=== Section Start ===
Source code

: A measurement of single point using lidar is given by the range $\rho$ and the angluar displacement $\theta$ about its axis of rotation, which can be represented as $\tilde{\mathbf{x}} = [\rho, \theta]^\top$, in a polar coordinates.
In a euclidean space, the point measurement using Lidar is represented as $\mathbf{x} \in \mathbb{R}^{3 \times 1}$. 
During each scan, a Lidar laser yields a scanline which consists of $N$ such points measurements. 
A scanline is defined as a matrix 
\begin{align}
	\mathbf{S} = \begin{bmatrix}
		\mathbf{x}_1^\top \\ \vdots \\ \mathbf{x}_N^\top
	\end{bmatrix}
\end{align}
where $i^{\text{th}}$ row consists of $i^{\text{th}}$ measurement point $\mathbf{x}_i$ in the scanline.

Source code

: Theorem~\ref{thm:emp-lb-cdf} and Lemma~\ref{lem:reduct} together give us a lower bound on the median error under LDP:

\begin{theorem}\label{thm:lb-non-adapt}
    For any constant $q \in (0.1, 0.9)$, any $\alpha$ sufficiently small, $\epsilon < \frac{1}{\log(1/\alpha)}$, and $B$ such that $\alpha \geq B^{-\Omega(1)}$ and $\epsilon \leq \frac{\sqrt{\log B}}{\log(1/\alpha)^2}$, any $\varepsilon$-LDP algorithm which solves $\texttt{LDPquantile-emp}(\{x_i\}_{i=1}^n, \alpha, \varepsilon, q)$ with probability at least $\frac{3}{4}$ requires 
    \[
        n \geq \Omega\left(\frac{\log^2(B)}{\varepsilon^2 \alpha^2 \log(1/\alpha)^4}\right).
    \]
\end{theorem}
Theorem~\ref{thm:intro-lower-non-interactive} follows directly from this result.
=== Section End ===
# WORK ITEM
I'd like an exact copy of the lines above, from the very first one through the line that contains "in the scanline.", with nothing else added.

# ANSWER
Source code

: A measurement of single point using lidar is given by the range $\rho$ and the angluar displacement $\theta$ about its axis of rotation, which can be represented as $\tilde{\mathbf{x}} = [\rho, \theta]^\top$, in a polar coordinates.
In a euclidean space, the point measurement using Lidar is represented as $\mathbf{x} \in \mathbb{R}^{3 \times 1}$. 
During each scan, a Lidar laser yields a scanline which consists of $N$ such points measurements. 
A scanline is defined as a matrix 
\begin{align}
	\mathbf{S} = \begin{bmatrix}
		\mathbf{x}_1^\top \\ \vdots \\ \mathbf{x}_N^\top
	\end{bmatrix}
\end{align}
where $i^{\text{th}}$ row consists of $i^{\text{th}}$ measurement point $\mathbf{x}_i$ in the scanline.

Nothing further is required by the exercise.